### What you are asked to do
Where a line below includes the word "mechanics", copy that line.

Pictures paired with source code
**********

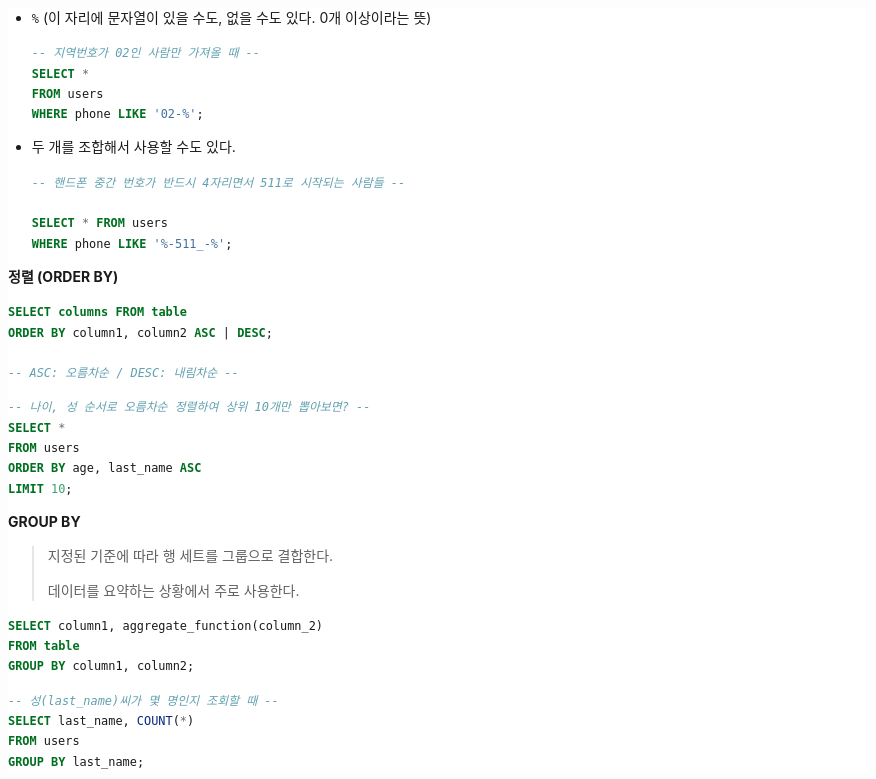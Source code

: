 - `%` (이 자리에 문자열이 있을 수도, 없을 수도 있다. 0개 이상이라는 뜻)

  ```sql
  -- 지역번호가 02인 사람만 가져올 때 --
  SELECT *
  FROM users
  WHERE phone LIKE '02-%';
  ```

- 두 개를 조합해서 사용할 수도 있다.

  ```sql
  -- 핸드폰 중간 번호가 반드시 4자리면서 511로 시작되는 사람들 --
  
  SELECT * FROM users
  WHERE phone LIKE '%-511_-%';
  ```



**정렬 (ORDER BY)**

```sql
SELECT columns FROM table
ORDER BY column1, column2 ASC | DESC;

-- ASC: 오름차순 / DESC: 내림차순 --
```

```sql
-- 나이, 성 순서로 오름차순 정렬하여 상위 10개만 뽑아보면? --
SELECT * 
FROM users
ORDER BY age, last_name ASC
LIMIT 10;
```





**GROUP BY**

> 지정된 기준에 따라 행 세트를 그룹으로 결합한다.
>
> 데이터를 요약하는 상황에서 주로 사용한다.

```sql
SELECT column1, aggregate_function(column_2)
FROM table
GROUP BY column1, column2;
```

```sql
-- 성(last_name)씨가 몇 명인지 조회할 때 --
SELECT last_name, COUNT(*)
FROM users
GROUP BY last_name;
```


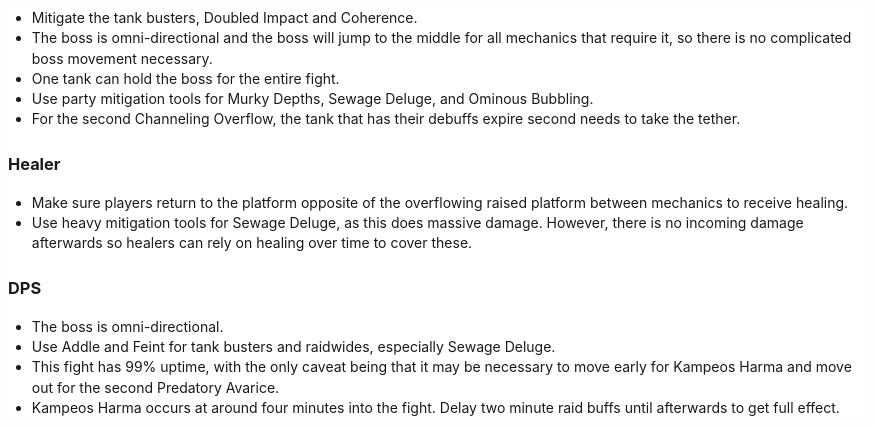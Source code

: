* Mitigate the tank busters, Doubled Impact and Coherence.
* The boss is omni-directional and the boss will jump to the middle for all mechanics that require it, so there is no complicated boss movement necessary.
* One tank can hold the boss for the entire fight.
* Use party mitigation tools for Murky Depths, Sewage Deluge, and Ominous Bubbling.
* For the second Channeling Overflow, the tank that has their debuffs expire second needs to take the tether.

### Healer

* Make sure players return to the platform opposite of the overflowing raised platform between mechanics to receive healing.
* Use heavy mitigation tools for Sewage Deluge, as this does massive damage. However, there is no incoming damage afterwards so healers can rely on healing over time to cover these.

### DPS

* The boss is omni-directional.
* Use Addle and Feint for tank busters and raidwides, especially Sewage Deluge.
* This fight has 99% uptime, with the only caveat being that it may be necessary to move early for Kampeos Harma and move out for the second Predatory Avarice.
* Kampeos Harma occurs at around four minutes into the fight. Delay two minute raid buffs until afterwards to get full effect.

**********

### Result for this task
* The boss is omni-directional and the boss will jump to the middle for all mechanics that require it, so there is no complicated boss movement necessary.
* Make sure players return to the platform opposite of the overflowing raised platform between mechanics to receive healing.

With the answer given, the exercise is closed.